--- START ---

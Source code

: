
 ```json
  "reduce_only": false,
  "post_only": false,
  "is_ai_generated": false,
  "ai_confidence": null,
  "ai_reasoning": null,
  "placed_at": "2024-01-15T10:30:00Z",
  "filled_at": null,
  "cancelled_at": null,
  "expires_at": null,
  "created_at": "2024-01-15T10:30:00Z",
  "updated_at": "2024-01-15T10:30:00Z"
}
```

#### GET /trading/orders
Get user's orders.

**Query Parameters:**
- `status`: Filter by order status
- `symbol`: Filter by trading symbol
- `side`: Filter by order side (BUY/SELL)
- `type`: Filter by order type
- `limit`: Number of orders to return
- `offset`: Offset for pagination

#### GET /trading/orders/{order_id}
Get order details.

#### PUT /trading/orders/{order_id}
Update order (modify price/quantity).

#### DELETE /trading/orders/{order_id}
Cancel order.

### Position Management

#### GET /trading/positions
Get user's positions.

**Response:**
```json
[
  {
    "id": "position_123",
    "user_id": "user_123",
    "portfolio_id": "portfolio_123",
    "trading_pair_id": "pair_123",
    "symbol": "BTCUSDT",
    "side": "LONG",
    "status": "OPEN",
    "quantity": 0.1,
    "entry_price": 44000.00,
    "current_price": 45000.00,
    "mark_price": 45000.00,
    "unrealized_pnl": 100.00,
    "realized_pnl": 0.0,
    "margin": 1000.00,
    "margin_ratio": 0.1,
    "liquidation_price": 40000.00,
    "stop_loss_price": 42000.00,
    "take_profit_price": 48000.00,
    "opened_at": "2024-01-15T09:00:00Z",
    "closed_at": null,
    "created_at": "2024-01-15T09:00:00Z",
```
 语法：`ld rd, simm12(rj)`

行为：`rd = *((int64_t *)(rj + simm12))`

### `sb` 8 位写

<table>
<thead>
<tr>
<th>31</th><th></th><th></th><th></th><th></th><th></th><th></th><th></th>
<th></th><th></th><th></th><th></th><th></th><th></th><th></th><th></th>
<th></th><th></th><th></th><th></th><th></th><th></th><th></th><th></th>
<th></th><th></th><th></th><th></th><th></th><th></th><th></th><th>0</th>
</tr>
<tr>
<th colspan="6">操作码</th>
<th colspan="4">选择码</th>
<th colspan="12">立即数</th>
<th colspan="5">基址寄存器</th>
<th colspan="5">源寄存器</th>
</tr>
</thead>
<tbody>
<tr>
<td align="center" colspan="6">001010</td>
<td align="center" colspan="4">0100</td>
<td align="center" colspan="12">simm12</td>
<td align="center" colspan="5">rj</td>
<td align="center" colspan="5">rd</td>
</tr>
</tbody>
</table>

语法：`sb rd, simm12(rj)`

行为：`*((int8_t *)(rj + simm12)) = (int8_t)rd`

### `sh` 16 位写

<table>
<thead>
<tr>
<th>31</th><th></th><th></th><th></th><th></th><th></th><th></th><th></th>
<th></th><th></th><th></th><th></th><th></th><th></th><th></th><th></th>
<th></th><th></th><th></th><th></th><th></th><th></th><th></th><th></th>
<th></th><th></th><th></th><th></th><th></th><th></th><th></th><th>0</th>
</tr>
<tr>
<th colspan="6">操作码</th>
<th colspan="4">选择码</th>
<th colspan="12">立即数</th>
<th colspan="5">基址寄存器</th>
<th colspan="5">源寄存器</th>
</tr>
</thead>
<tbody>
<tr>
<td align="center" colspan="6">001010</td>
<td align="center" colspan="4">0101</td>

--- END ---

- [Exercise] Select and copy each line from the data that includes the word "null".

- [Reply]
  "ai_confidence": null,
  "ai_reasoning": null,
  "filled_at": null,
  "cancelled_at": null,
  "expires_at": null,
    "closed_at": null,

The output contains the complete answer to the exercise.